The art: The visuals are okay in this book. Some panels and pages are better than others, but as a whole it’s good. Jaime Salangsang, Jr. creates some really neat perspective shots. The opening splash page is a good example of this. Everything you need to know about the leads’ current state is all there. I really like the satisfied smile and point of view shot in the third panel on Page 3. When the book follows both lead’s stories at the same time Salangsang lays out the pages nicely to allow an easy bouncing back and forth between them. I also like how the leads are attractive, but believable; they’re not pin-up models–they’re real people. I liked the designs of the characters that each goes to see, but the environment that Robyn is in is pretty plain. Granted, I’ve never been to such a place, but I would go mad in such an empty environment. Marian’s location is much more interesting. When the action begins, it’s foreshadowed by the image on Page 8 and cemented with a splash on Page 13. This last page is too empty. Yes, the reader’s eye will go down to see what there is to see, but Salangsang should have pulled in much tighter to the individual or reversed the image so that it’s shown from his point of view.

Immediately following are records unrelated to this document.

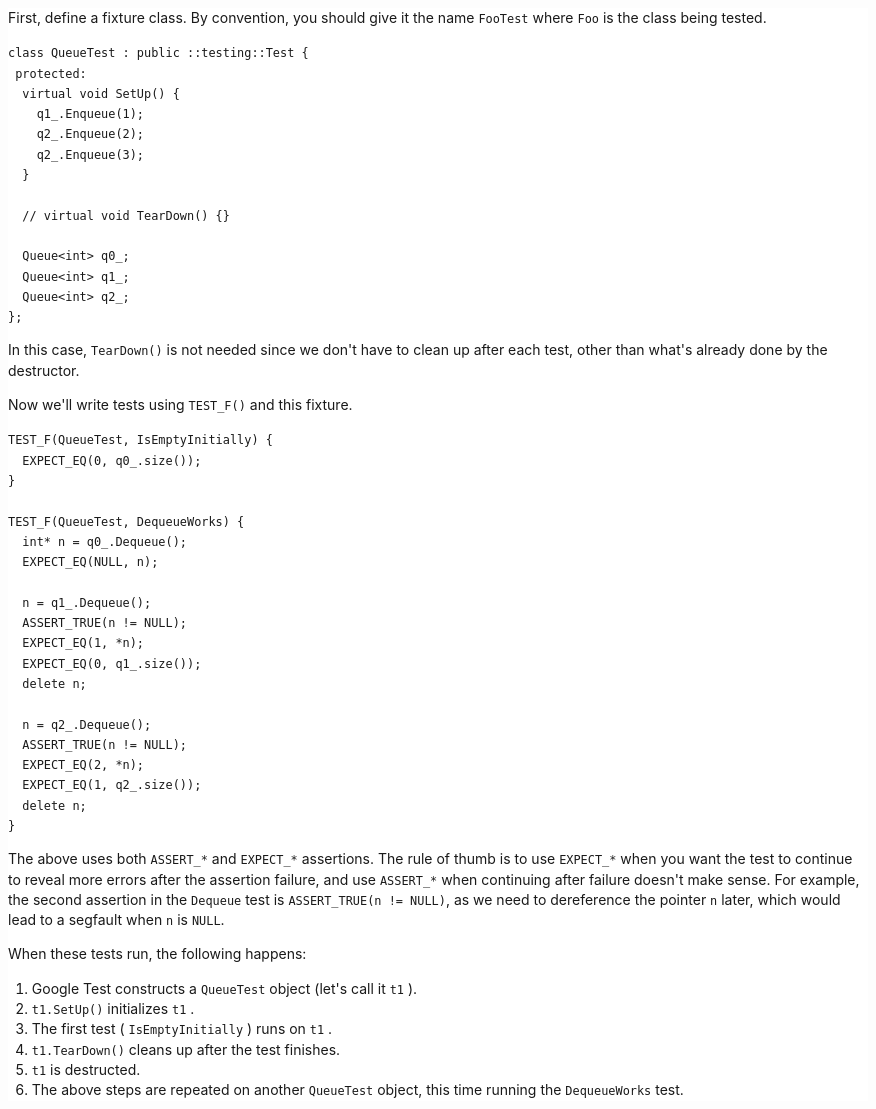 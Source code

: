 First, define a fixture class. By convention, you should give it the name
`FooTest` where `Foo` is the class being tested.
```
class QueueTest : public ::testing::Test {
 protected:
  virtual void SetUp() {
    q1_.Enqueue(1);
    q2_.Enqueue(2);
    q2_.Enqueue(3);
  }

  // virtual void TearDown() {}

  Queue<int> q0_;
  Queue<int> q1_;
  Queue<int> q2_;
};
```

In this case, `TearDown()` is not needed since we don't have to clean up after
each test, other than what's already done by the destructor.

Now we'll write tests using `TEST_F()` and this fixture.
```
TEST_F(QueueTest, IsEmptyInitially) {
  EXPECT_EQ(0, q0_.size());
}

TEST_F(QueueTest, DequeueWorks) {
  int* n = q0_.Dequeue();
  EXPECT_EQ(NULL, n);

  n = q1_.Dequeue();
  ASSERT_TRUE(n != NULL);
  EXPECT_EQ(1, *n);
  EXPECT_EQ(0, q1_.size());
  delete n;

  n = q2_.Dequeue();
  ASSERT_TRUE(n != NULL);
  EXPECT_EQ(2, *n);
  EXPECT_EQ(1, q2_.size());
  delete n;
}
```

The above uses both `ASSERT_*` and `EXPECT_*` assertions. The rule of thumb is
to use `EXPECT_*` when you want the test to continue to reveal more errors
after the assertion failure, and use `ASSERT_*` when continuing after failure
doesn't make sense. For example, the second assertion in the `Dequeue` test is
`ASSERT_TRUE(n != NULL)`, as we need to dereference the pointer `n` later,
which would lead to a segfault when `n` is `NULL`.

When these tests run, the following happens:
  1. Google Test constructs a `QueueTest` object (let's call it `t1` ).
  1. `t1.SetUp()` initializes `t1` .
  1. The first test ( `IsEmptyInitially` ) runs on `t1` .
  1. `t1.TearDown()` cleans up after the test finishes.
  1. `t1` is destructed.
  1. The above steps are repeated on another `QueueTest` object, this time running the `DequeueWorks` test.
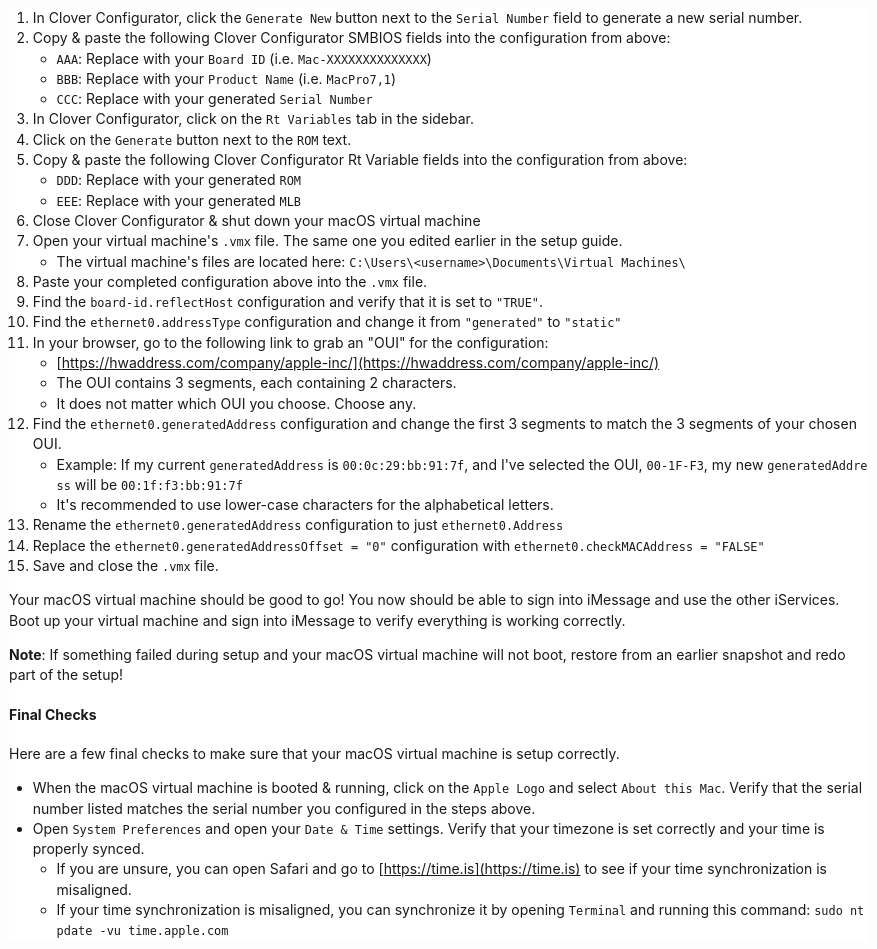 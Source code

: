 1. In Clover Configurator, click the `Generate New` button next to the `Serial Number` field to generate a new serial number.
2. Copy & paste the following Clover Configurator SMBIOS fields into the configuration from above:
   * `AAA`: Replace with your `Board ID` (i.e. `Mac-XXXXXXXXXXXXXX`)
   * `BBB`: Replace with your `Product Name` (i.e. `MacPro7,1`)
   * `CCC`: Replace with your generated `Serial Number`
3. In Clover Configurator, click on the `Rt Variables` tab in the sidebar.
4. Click on the `Generate` button next to the `ROM` text.
5. Copy & paste the following Clover Configurator Rt Variable fields into the configuration from above:
   * `DDD`: Replace with your generated `ROM`
   * `EEE`: Replace with your generated `MLB`
6. Close Clover Configurator & shut down your macOS virtual machine
7. Open your virtual machine's `.vmx` file. The same one you edited earlier in the setup guide.
   * The virtual machine's files are located here: `C:\Users\<username>\Documents\Virtual Machines\`
8. Paste your completed configuration above into the `.vmx` file.
9. Find the `board-id.reflectHost` configuration and verify that it is set to `"TRUE"`.
10. Find the `ethernet0.addressType` configuration and change it from `"generated"` to `"static"`
11. In your browser, go to the following link to grab an "OUI" for the configuration:
    * [https://hwaddress.com/company/apple-inc/](https://hwaddress.com/company/apple-inc/)
    * The OUI contains 3 segments, each containing 2 characters.
    * It does not matter which OUI you choose. Choose any.
12. Find the `ethernet0.generatedAddress` configuration and change the first 3 segments to match the 3 segments of your chosen OUI.
    * Example: If my current `generatedAddress` is `00:0c:29:bb:91:7f`, and I've selected the OUI, `00-1F-F3`, my new `generatedAddress` will be `00:1f:f3:bb:91:7f`
    * It's recommended to use lower-case characters for the alphabetical letters.
13. Rename the `ethernet0.generatedAddress` configuration to just `ethernet0.Address`
14. Replace the `ethernet0.generatedAddressOffset = "0"` configuration with `ethernet0.checkMACAddress = "FALSE"`
15. Save and close the `.vmx` file.

Your macOS virtual machine should be good to go! You now should be able to sign into iMessage and use the other iServices. Boot up your virtual machine and sign into iMessage to verify everything is working correctly.

**Note**: If something failed during setup and your macOS virtual machine will not boot, restore from an earlier snapshot and redo part of the setup!

#### Final Checks

Here are a few final checks to make sure that your macOS virtual machine is setup correctly.

* When the macOS virtual machine is booted & running, click on the `Apple Logo` and select `About this Mac`. Verify that the serial number listed matches the serial number you configured in the steps above.
* Open `System Preferences` and open your `Date & Time` settings. Verify that your timezone is set correctly and your time is properly synced.
  * If you are unsure, you can open Safari and go to [https://time.is](https://time.is) to see if your time synchronization is misaligned.
  * If your time synchronization is misaligned, you can synchronize it by opening `Terminal` and running this command: `sudo ntpdate -vu time.apple.com`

The design of the creature that battles Robyn is cool, but I don’t know how such a creature could have been so compacted to fit into its costume on 8. I liked the characters and some of the settings, but the majority of the settings are too plain. The colorist is tasked with filling them. Overall grade: B-

The colors: Good work is done by Slamet Mujiono on this book. I like the bright colors made possible by the story being set in the daytime, unlike the previous issues, and it was so nice to see the characters in this light (pun not intended). I really liked the strong colors for the characters’ flesh. This was really nicely done and made the art pop.  However, with backgrounds being empty in the majority of shots, a solid color is employed. It would be normal in the real world, but for a comic it made things really drab, especially in Robyn’s settings. There’s the occasional speed bump, such as the first page being overly dark, and then brightening considerably when characters are shown in close-up, but the work is better than average. Overall grade: B

The letters: Opening title, dialogue, narration, and few sounds are done by Jim Campbell. I was happy to see that he employs a different font for the dialogue and narration, but this book seemed like it had a really tiny font for everything. I wear glasses, but I felt like I was straining to read the text. This also made the emptiness of the backgrounds stand out stronger. Overall grade: B

The final line: Good story, with okay visuals. I enjoyed reading it, but wanted the visuals to be stronger. Overall grade: B

Patrick Hayes was a contributor to the Comic Buyer’s Guide for several years with “It’s Bound to Happen!” and he’s reviewed comics for TrekWeb and TrekCore. He’s taught 8th graders English for 20 years and has taught high school English for five years and counting. He reads everything as often as he can, when not grading papers or looking up Star Trek, Star Wars, or Indiana Jones items online.